My fiancé claims that it does soak through the skin as well and often gets me to give lower back massages to her with green coconut oil to help her with pain from back injury. Slipped discs... she says it helps with pain when applied directly, but I don't think I get too much from my hands... but I don't have all the nerve damage so I don't know what it feels like to her.

Either way, we use green coconut oil everyday as a lip moisturizer, tastes great.


----------



## Maniacal (Dec 15, 2010)

I've not found a difinitive place for making lip balm with THC. A friend of mine got some from a legal state and says its not that potent to begin with. IOW it might help stretch an already present buzz, or give a slight kick up, but it won't have you callin houston.

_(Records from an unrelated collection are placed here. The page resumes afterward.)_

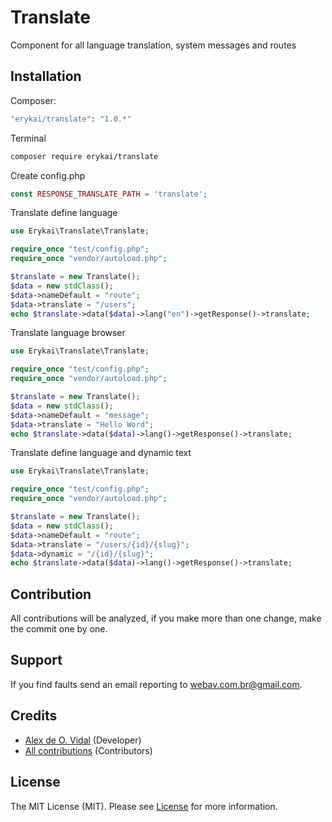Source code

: # Translate
Component for all language translation, system messages and routes

## Installation

Composer:

```bash
"erykai/translate": "1.0.*"
```

Terminal

```bash
composer require erykai/translate
```

Create config.php

```php
const RESPONSE_TRANSLATE_PATH = 'translate';
```

Translate define language

```php
use Erykai\Translate\Translate;

require_once "test/config.php";
require_once "vendor/autoload.php";

$translate = new Translate();
$data = new stdClass();
$data->nameDefault = "route";
$data->translate = "/users";
echo $translate->data($data)->lang("en")->getResponse()->translate;
```

Translate language browser

```php
use Erykai\Translate\Translate;

require_once "test/config.php";
require_once "vendor/autoload.php";

$translate = new Translate();
$data = new stdClass();
$data->nameDefault = "message";
$data->translate = "Hello Word";
echo $translate->data($data)->lang()->getResponse()->translate;
```

Translate define language and dynamic text

```php
use Erykai\Translate\Translate;

require_once "test/config.php";
require_once "vendor/autoload.php";

$translate = new Translate();
$data = new stdClass();
$data->nameDefault = "route";
$data->translate = "/users/{id}/{slug}";
$data->dynamic = "/{id}/{slug}";
echo $translate->data($data)->lang()->getResponse()->translate;
```


## Contribution

All contributions will be analyzed, if you make more than one change, make the commit one by one.

## Support


If you find faults send an email reporting to webav.com.br@gmail.com.

## Credits

- [Alex de O. Vidal](https://github.com/alexdeovidal) (Developer)
- [All contributions](https://github.com/erykai/translate/contributors) (Contributors)

## License

The MIT License (MIT). Please see [License](https://github.com/erykai/translate/LICENSE) for more information.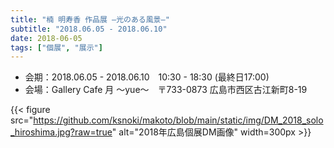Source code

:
 ```yaml
---
title: "楠 明寿香 作品展 ―光のある風景―"
subtitle: "2018.06.05 - 2018.06.10"
date: 2018-06-05
tags: ["個展", "展示"]
---
```

- 会期：2018.06.05 - 2018.06.10　10:30 - 18:30 (最終日17:00)
- 会場：Gallery Cafe 月 〜yue〜　〒733-0873 広島市西区古江新町8-19

{{< figure src="https://github.com/ksnoki/makoto/blob/main/static/img/DM_2018_solo_hiroshima.jpg?raw=true" alt="2018年広島個展DM画像" width=300px >}}



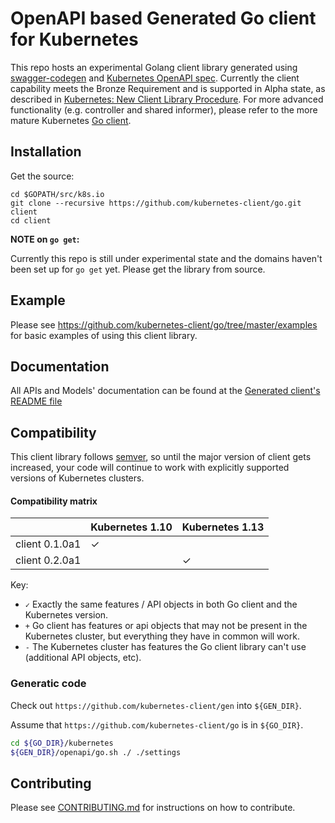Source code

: # OpenAPI based Generated Go client for Kubernetes

This repo hosts an experimental Golang client library generated using [swagger-codegen](https://github.com/swagger-api/swagger-codegen) and [Kubernetes OpenAPI spec](https://github.com/kubernetes/kubernetes/tree/master/api/openapi-spec). Currently the client capability meets the Bronze Requirement and is supported in Alpha state, as described in [Kubernetes: New Client Library Procedure](https://github.com/kubernetes/community/blob/master/contributors/design-proposals/api-machinery/csi-new-client-library-procedure.md). For more advanced functionality (e.g. controller and shared informer), please refer to the more mature Kubernetes [Go client](https://github.com/kubernetes/client-go).

## Installation

Get the source:

```
cd $GOPATH/src/k8s.io
git clone --recursive https://github.com/kubernetes-client/go.git client
cd client
```

**NOTE on `go get`:**

Currently this repo is still under experimental state and the domains haven't been set up for `go get` yet. Please get the library from source.

## Example

Please see https://github.com/kubernetes-client/go/tree/master/examples for
basic examples of using this client library.

## Documentation

All APIs and Models' documentation can be found at the [Generated client's README file](kubernetes/README.md)

## Compatibility

This client library follows [semver](http://semver.org/), so until the major version of
client gets increased, your code will continue to work with explicitly
supported versions of Kubernetes clusters.

#### Compatibility matrix

|                  | Kubernetes 1.10 | Kubernetes 1.13 |
|------------------|-----------------|-----------------|
| client 0.1.0a1   | ✓               |                 |
| client 0.2.0a1   |                 | ✓               |

Key:

* `✓` Exactly the same features / API objects in both Go client and the Kubernetes
  version.
* `+` Go client has features or api objects that may not be present in the
  Kubernetes cluster, but everything they have in common will work.
* `-` The Kubernetes cluster has features the Go client library can't use
  (additional API objects, etc).

### Generatic code

Check out `https://github.com/kubernetes-client/gen` into `${GEN_DIR}`.

Assume that `https://github.com/kubernetes-client/go` is in `${GO_DIR}`.

```sh
cd ${GO_DIR}/kubernetes
${GEN_DIR}/openapi/go.sh ./ ./settings
```

## Contributing

Please see [CONTRIBUTING.md](CONTRIBUTING.md) for instructions on how to contribute.
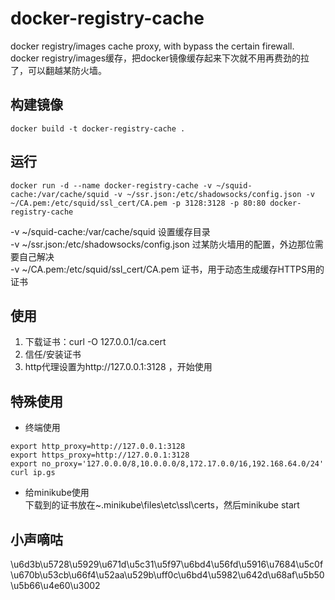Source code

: # docker-registry-cache
docker registry/images cache proxy, with bypass the certain firewall.  
docker registry/images缓存，把docker镜像缓存起来下次就不用再费劲的拉了，可以翻越某防火墙。
## 构建镜像
```
docker build -t docker-registry-cache .
```

## 运行
```
docker run -d --name docker-registry-cache -v ~/squid-cache:/var/cache/squid -v ~/ssr.json:/etc/shadowsocks/config.json -v ~/CA.pem:/etc/squid/ssl_cert/CA.pem -p 3128:3128 -p 80:80 docker-registry-cache
```
-v ~/squid-cache:/var/cache/squid            设置缓存目录  
-v ~/ssr.json:/etc/shadowsocks/config.json   过某防火墙用的配置，外边那位需要自己解决  
-v ~/CA.pem:/etc/squid/ssl_cert/CA.pem       证书，用于动态生成缓存HTTPS用的证书  

## 使用
1. 下载证书：curl -O 127.0.0.1/ca.cert
2. 信任/安装证书
3. http代理设置为http://127.0.0.1:3128 ，开始使用

## 特殊使用
- 终端使用
```
export http_proxy=http://127.0.0.1:3128
export https_proxy=http://127.0.0.1:3128
export no_proxy='127.0.0.0/8,10.0.0.0/8,172.17.0.0/16,192.168.64.0/24'
curl ip.gs
```
- 给minikube使用  
下载到的证书放在~\.minikube\files\etc\ssl\certs，然后minikube start

## 小声嘀咕
\u6d3b\u5728\u5929\u671d\u5c31\u5f97\u6bd4\u56fd\u5916\u7684\u5c0f\u670b\u53cb\u66f4\u52aa\u529b\uff0c\u6bd4\u5982\u642d\u68af\u5b50\u5b66\u4e60\u3002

Haven't tried it myself. Hopefully will get some of the real deal soon so I can see if its worth my time to try to make it.


----------



## rosealfanso (Mar 30, 2012)

I don't know about the lip balm but as marijuana plant try to protect itself from uv rays than the plant can also be used in the preparation of an Sunscreen? 
can we?


----------



## gioua (Mar 30, 2012)

guys... its not the same high as smoking it eating it etc.. least not on me... I have used balms before and they dont do anything FOR ME more then kinda stink.. lol

The only mild effect I felt was a warming feeling which was nothing related to the pot.. it was menthol or eucalyptus


----------